A simple example of soak testing would be a gaming website. When a user plays any game on a website, lots of server files are created for the session, some of which get cleaned up after the session. Such a website might perform well under high load for a shorter period of time, but if the load continues to be in longer sessions, memory leaks can happen, or the memory can be exhausted completely. This will cause the server to crash, and all the users will be affected.

 

Advantages and Benefits of Soak Testing

  • Memory allocation and utilization visibility to help planning for additional resources.
  • Useful to determine auto scaling strategy with a prioritized set of resources.
  • Determining database resources and the number of connections for uninterrupted performance.
  • Response time and load exposure time trade-off insights to plan for additional measurements of garbage collection and memory allocation.
  • It discovers potential issues that the standard load testing approach fails to detect.
  • Validate infrastructure demands while doing IT budgeting.

 

Disadvantages and Challenges of Soak Testing

  • Soak testing is time-consuming and requires additional memory resources for a longer duration.
  • It is hard to estimate how long the test should run, you may run it for 10 hours and give it an ‘ok,’ but your website might break after 11 hours, which you can never know.
  • If your website is live, you must avoid running soak testing in a live environment. Running in a different environment requires extra resources which could potentially be the same as your production environment, adding up the cost.

 

Peak Testing Approach for Load Testing

Peak testing is done for determining peak load, which is the maximum number of concurrent users on your website at any given time. The idea behind the peak testing is to simulate user load, which you expect during peak hours. It is used to determine CPU usage, database requests per second, response delays under expected user surge during peak hours.  Unlike soak testing, peak testing does not require running it for prolonged periods of time. It only requires generating maximum traffic that you speculate may come during peak hours, like weekend, night, trading hours, etc.

 

Example Scenario for Peak Testing

Let’s say you have a trading website. On such a platform, high traffic would be during normal trading hours. In such case, you might have 10,000 users who might come concurrently on your website during trading hours. Normally you would do load testing with average load, for example, 1,000 concurrent users. But for peak testing instead of generating average load, you want to generate the peak load that you expect during those hours.

 

Advantages and Benefits of Soak Testing

  • Helpful in determining system benchmarks.
  • Identifying system bottleneck that can bog down your website during peak hours.
  • Reducing the risk of downtime during peak hours.
  • Identification of scalability scope for the entire infrastructure.
  • Minimized cost of failure.

 

Disadvantages and Challenges of Soak Testing

  1. Peak testing can fail to identify issues related to endurance testing.
  2. High cost to generate huge amounts of virtual users.
  3. One bottleneck can hinder another bottleneck and require multiple re-runs to accurately determine the maximum peak load.

 

A Holistic Approach:  Soak Testing and Peak Testing

While both soak testing and peak testing have their advantages and disadvantages in different scenarios, if you use a strategy that incorporates both, then you can discover more information with increased accuracy about your website. For instance, peak testing is not done for prolonged periods of time, but if you include peak load in your soak testing, you can determine how long your website can withhold with the maximum number of concurrent users. For our trading example scenario, It would be recommended to do soak testing for trading hours with peak load.

 

Cloud-based or On-premises Testing

Soak testing and peak testing require specialized hardware and a significant amount of resources to generate appropriate load for a significant amount of duration. Not every organization or website owner who wants to have a stable website with a high number of users can afford this dedicated infrastructure. Let’s look at when you should opt for either one.

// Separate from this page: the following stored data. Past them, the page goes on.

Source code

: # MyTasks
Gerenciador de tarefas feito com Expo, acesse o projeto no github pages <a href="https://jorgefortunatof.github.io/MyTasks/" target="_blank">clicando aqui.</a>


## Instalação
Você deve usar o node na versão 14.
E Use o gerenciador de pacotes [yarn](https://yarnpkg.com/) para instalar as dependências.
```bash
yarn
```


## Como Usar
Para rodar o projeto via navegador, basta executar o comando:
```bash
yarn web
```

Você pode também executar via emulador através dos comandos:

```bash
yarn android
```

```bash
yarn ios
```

Use cloud-based testing when:

  • You don’t want to purchase all the hardware and software required.
  • You want to test your website from multiple locations.
  • If you want to create the most realistic conditions such as multiple locations, multiple browsers, multiple devices with cost-effectiveness.

 

Use on-premises testing when:

  • You have enough funds for testing infrastructure and maintenance teams.
  • You do not need to test your website from multiple locations.
  • You have a frequent daily requirement for load testing.

 

LoadView for Soak Testing

LoadView offers a cloud-based load testing environment with flexible test designs to cover almost any scenario for website and web application performance testing. It uses real-browsers and multiple devices from different locations to generate the most realistic condition for any test scenario. You can design your user scripts for the Load test with no coding experience using its EveryStep Web Recorder.  Soak tests in the LoadView platform can be performed using its Load Step Curve feature, which allows you to specify a set number of concurrent users for a specific time duration. This can be used for soak testing and peak testing individually and for the combination of both testings.  Apart from that, you can also adjust your load in real-time to adjust situations to better understand the performance under fluctuating conditions.

 

Soak Testing Websites and Web Applications: Conclusion

Soak tests and peak tests are very powerful if they are incorporated in your load test strategy. For creating the most realistic conditions for all your load tests, a cloud-based load testing tool is recommended, which uses real browsers and devices from multiple locations to test your website. LoadView offers all such features to help you create load tests for any scenario on-demand with an efficient way of creating user scripts with its The EveryStep Web Recorder.  Learn more about soak testing your websites and web applications. Claim your free trial with free load testing today!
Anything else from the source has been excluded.